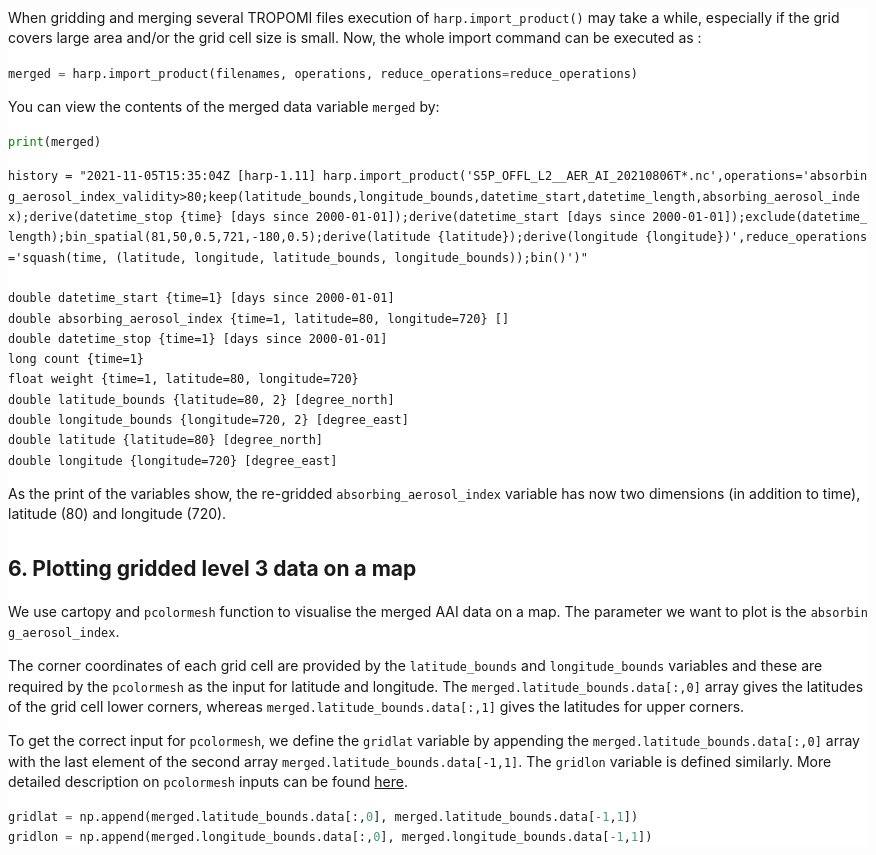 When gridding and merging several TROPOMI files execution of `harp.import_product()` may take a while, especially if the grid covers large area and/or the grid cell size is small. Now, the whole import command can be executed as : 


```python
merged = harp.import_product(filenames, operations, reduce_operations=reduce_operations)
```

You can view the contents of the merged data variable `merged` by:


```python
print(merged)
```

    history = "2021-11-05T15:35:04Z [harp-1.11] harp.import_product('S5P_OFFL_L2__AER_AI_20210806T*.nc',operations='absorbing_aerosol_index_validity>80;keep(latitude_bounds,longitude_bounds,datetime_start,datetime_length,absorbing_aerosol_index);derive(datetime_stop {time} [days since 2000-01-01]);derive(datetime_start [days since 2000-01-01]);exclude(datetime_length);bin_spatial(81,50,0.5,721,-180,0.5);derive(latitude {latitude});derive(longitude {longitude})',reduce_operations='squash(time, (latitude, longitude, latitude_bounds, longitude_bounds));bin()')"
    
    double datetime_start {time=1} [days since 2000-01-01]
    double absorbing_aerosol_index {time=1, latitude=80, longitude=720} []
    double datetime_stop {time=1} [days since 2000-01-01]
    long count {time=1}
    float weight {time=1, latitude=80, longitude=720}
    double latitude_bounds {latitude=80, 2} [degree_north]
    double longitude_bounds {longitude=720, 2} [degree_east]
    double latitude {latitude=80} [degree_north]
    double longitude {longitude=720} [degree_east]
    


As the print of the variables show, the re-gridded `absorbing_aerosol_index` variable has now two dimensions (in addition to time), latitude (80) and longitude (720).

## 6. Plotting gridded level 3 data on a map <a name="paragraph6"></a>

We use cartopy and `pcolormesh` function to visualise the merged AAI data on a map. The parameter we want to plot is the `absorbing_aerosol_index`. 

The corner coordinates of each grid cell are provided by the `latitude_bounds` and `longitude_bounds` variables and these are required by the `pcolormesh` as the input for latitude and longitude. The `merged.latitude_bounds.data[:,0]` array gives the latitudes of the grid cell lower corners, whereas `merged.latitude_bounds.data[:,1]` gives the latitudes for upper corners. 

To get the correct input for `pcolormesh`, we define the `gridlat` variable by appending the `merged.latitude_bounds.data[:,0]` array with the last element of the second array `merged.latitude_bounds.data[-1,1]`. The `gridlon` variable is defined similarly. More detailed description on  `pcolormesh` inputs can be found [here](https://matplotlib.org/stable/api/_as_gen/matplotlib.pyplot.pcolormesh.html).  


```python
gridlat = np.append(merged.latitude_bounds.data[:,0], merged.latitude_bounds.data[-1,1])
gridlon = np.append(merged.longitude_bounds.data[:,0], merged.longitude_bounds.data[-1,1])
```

○ ○ ○

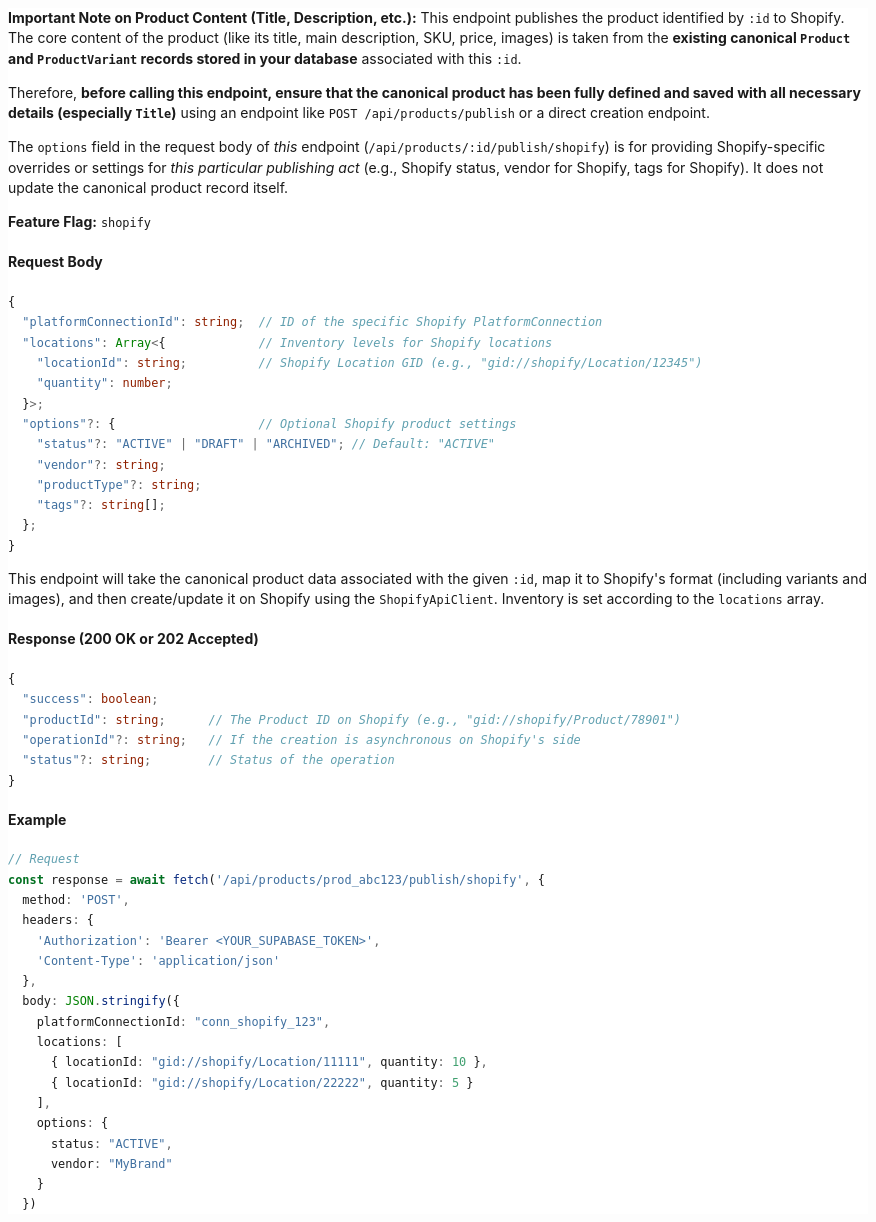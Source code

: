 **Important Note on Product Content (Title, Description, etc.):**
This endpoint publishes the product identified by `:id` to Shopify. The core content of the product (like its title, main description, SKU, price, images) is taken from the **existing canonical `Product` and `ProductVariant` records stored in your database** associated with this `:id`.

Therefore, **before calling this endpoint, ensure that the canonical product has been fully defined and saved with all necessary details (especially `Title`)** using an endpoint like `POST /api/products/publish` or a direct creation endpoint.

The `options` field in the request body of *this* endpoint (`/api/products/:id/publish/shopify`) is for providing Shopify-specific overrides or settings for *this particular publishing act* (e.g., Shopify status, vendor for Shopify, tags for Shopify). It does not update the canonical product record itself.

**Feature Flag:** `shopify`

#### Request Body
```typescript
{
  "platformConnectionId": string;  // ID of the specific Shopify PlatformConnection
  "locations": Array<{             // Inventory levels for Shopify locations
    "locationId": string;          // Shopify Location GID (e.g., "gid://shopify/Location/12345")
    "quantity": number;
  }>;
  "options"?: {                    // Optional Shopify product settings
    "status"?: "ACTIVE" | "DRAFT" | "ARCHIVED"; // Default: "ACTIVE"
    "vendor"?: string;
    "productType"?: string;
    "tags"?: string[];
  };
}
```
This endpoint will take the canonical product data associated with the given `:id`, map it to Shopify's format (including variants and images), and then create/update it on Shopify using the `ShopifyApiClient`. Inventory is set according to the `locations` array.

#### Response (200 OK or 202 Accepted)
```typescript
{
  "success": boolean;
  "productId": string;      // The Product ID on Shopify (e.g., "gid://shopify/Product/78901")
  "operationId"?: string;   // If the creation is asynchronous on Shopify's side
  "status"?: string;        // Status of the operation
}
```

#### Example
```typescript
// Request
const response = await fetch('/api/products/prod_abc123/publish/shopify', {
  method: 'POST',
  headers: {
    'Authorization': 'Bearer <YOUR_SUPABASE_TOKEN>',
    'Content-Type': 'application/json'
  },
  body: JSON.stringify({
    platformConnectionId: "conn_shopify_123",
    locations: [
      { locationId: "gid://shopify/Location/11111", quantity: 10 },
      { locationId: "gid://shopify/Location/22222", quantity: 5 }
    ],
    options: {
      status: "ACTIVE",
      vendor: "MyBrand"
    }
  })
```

○ ○ ○

Identify every line above that includes the word "operations", and show those lines.

● YOUR SOLUTION
merged = harp.import_product(filenames, operations, reduce_operations=reduce_operations)
    history = "2021-11-05T15:35:04Z [harp-1.11] harp.import_product('S5P_OFFL_L2__AER_AI_20210806T*.nc',operations='absorbing_aerosol_index_validity>80;keep(latitude_bounds,longitude_bounds,datetime_start,datetime_length,absorbing_aerosol_index);derive(datetime_stop {time} [days since 2000-01-01]);derive(datetime_start [days since 2000-01-01]);exclude(datetime_length);bin_spatial(81,50,0.5,721,-180,0.5);derive(latitude {latitude});derive(longitude {longitude})',reduce_operations='squash(time, (latitude, longitude, latitude_bounds, longitude_bounds));bin()')"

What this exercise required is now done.